On aimerait savoir quelle recherche de cohérence ont pu développer, avec ces divers partenaires, les conseilleurs de nos politiques publiques hexagonales.
MM. Guaino, au plan économique et Soubie, sur les questions que l'on appelle "sociales", et qui regardent en fait les charges du même nom, – ne sont jamais passés pour bien attentifs à la cohésion continentale dans leurs sphères respectives. Mon impression personnelle en ferait même les porte-parole des groupes d'intérêts les plus hostiles à l'entente franco-allemande et, plus encore, au projet d'une véritable Europe confédérale. Mais, naturellement, j'aimerais me tromper.
Il m'a semblé remarquable de pouvoir lire, dès le 10 novembre, un texte comme celui d'Éric Le Boucher, l'un des meilleurs journalistes économiques de Paris (1). Son article tirait, à l'avance certaines conclusions. Il s'exprimait d'une façon tout à fait pertinente, aux yeux du rédacteur de ces lignes. Ses suggestions s'imposent encore plus face au spectacle de la réunion de Séoul.
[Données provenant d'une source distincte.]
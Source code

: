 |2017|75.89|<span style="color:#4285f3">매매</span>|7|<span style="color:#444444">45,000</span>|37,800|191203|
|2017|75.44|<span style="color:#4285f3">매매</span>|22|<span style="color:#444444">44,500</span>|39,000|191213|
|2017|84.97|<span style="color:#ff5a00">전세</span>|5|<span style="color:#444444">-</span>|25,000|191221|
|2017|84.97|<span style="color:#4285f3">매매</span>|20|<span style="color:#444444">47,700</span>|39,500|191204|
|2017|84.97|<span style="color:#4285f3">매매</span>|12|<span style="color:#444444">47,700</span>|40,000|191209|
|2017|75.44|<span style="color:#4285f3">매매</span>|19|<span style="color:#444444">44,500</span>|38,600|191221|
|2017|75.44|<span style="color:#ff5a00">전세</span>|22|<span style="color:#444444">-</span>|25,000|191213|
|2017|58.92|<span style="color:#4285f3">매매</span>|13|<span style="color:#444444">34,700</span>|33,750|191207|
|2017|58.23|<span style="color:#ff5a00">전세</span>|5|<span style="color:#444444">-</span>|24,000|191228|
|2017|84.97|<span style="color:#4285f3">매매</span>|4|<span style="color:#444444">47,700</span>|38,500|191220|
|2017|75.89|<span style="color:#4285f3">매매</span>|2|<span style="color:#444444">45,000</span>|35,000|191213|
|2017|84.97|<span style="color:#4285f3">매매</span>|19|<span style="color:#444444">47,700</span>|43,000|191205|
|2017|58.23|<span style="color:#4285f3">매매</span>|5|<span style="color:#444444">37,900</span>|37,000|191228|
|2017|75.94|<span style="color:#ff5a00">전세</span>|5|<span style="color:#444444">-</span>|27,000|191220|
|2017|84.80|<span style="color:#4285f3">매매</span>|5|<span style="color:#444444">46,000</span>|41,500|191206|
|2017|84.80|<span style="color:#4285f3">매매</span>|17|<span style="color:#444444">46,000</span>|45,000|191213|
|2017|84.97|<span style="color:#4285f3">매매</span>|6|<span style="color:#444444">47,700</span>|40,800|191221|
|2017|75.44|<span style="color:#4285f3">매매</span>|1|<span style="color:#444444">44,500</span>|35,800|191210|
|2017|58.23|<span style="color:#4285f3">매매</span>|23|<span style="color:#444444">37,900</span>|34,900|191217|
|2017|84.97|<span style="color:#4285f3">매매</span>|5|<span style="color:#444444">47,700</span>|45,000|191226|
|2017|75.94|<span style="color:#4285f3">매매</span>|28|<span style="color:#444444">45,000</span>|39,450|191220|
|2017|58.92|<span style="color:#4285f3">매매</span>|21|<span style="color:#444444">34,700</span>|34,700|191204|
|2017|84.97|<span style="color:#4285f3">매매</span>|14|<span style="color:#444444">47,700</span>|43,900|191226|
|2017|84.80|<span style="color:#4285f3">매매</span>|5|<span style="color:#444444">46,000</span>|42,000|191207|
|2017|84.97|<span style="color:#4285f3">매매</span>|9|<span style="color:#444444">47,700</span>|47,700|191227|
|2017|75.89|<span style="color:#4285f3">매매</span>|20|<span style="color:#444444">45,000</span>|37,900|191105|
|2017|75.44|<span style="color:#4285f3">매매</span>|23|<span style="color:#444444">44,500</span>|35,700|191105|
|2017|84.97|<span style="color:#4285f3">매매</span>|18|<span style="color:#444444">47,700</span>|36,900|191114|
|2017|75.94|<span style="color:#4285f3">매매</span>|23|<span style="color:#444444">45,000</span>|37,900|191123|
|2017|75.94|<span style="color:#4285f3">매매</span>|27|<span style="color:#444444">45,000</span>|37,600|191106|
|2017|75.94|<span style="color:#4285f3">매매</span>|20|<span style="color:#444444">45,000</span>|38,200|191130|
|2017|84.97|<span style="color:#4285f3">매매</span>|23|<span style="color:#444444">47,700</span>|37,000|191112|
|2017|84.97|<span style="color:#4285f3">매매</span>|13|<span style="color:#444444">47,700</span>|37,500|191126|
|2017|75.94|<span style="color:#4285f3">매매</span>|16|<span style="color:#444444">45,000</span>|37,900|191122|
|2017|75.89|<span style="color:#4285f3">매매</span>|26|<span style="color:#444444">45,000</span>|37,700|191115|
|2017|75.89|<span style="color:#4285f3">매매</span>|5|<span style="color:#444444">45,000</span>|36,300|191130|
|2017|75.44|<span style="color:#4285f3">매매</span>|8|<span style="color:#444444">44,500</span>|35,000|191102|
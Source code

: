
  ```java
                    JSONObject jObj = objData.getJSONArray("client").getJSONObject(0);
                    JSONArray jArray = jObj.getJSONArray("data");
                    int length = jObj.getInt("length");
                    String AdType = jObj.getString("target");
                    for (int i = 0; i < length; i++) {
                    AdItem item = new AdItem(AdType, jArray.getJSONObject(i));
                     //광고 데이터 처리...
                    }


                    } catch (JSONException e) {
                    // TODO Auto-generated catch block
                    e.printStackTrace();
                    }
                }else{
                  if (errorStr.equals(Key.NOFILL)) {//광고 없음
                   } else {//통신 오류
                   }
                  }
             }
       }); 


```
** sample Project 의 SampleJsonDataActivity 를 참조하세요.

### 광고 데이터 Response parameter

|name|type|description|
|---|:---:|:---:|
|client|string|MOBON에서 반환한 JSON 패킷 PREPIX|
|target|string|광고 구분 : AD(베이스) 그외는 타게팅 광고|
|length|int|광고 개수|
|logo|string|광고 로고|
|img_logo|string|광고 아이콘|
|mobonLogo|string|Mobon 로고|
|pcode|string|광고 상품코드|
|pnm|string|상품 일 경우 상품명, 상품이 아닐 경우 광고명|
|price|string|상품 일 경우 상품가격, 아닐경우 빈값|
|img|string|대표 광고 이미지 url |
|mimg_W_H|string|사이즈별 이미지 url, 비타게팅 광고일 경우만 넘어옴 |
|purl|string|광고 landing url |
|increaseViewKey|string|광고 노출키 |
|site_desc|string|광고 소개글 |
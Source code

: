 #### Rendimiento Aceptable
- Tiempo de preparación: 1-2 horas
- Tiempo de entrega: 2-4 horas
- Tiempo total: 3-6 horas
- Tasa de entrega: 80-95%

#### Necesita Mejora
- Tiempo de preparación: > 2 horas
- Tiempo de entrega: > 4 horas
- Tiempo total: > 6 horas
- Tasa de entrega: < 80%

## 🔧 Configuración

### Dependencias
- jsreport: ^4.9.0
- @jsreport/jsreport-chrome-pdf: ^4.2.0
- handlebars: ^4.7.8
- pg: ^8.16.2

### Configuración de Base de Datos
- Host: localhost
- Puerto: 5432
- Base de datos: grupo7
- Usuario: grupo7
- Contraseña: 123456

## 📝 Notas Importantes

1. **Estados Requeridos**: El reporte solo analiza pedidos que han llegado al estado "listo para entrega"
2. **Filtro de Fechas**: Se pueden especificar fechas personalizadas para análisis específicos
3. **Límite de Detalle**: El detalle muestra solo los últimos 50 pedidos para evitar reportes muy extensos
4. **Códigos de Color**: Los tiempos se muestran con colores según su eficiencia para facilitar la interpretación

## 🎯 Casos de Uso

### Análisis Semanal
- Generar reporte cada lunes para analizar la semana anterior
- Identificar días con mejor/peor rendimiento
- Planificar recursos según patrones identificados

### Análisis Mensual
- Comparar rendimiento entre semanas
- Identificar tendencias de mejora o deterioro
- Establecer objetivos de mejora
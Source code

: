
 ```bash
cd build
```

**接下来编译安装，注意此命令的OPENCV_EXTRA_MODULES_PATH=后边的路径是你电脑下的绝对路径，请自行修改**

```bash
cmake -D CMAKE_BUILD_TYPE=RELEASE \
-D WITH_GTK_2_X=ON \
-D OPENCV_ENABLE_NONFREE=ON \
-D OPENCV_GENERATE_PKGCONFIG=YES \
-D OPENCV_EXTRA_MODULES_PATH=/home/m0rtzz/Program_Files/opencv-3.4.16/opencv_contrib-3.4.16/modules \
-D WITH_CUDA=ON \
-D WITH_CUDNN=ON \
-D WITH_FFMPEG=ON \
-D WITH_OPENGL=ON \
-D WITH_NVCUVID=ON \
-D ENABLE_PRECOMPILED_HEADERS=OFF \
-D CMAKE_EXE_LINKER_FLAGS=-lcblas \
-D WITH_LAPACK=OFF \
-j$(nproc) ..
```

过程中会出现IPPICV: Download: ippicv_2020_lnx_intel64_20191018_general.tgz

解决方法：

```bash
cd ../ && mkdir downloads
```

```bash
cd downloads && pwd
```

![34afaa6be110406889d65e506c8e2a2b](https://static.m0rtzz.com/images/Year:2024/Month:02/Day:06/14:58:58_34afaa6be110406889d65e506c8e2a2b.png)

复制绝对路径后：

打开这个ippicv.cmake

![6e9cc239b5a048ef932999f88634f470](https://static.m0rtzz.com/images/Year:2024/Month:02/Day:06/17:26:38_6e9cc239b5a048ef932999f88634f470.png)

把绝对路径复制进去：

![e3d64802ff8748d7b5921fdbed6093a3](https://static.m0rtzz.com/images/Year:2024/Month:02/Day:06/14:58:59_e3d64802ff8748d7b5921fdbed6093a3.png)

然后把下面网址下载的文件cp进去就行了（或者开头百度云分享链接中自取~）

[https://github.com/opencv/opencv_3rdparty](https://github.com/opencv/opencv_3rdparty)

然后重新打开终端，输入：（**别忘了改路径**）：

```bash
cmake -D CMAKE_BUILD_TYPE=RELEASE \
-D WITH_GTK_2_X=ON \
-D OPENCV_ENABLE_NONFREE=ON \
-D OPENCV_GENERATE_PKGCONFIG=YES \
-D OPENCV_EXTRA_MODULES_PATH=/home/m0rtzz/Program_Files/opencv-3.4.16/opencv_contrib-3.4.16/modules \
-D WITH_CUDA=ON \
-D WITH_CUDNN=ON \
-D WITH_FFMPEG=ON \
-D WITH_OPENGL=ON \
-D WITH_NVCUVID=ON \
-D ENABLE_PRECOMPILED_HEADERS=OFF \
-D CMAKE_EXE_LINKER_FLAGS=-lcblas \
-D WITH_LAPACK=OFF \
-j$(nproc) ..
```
Il soulignait d'emblée l'émergence de plus en plus évidente de la Chine, non seulement comme usine du monde, mais maintenant comme puissance. Cela se traduit désormais par une bipolarisation mondiale entre Washington et Pékin. On parle donc, à ce propos, d'un "G 2". Cette expression ne tient pas compte du fait qu'une telle instance demeurera strictement informelle. Et de fait, elle se garde bien de s'organiser institutionnellement. Cela étant posé, dans sa conclusion, le directeur de "Enjeux Les Échos" suggère un sursaut du Vieux Continent : "À l'Europe, dit-il, de sonner l'alarme et de prendre la tête du G18 contre le G2."
Sur le principe on peut déjà se demander si le projet d'un tel "front commun contre" ne contient pas une part de naïveté : en quoi faut-il nécessairement affirmer que nous préférons le Brésil ou l'Indonésie sous prétexte que la politique américaine nous laisse perplexe ?
D'abord faudrait-il que les dirigeants européens, à commencer par ceux de Paris, s'accordent précisément sur le constat dont M. Le Boucher fait l'accroche de son papier (2) :
"Angela Merkel a raison : « Le plus grand danger qui nous menace est le protectionnisme. » Le spectre d'une fermeture des frontières comme cela s'était passé en 1930, conduisant au résultat que l'on sait, a été repoussé depuis le début de la crise, il y a deux ans. Mais il réapparaît."Développant ce point de vue depuis plusieurs années, face à un public au départ sceptique et réticent, le chroniqueur de "L'Insolent" ne peut certes que souscrire à ce qui lui semble l'évidence même.
Le malheur veut hélas que la tendance dominante dans l'Hexagone accorde plus d'importance, à l'encontre des véritables intérêts français, aux sirènes hurlantes du camarade Mélanchon, qu'aux livres et aux lecteurs de Frédéric Bastiat ou de Vilfredo Pareto (3).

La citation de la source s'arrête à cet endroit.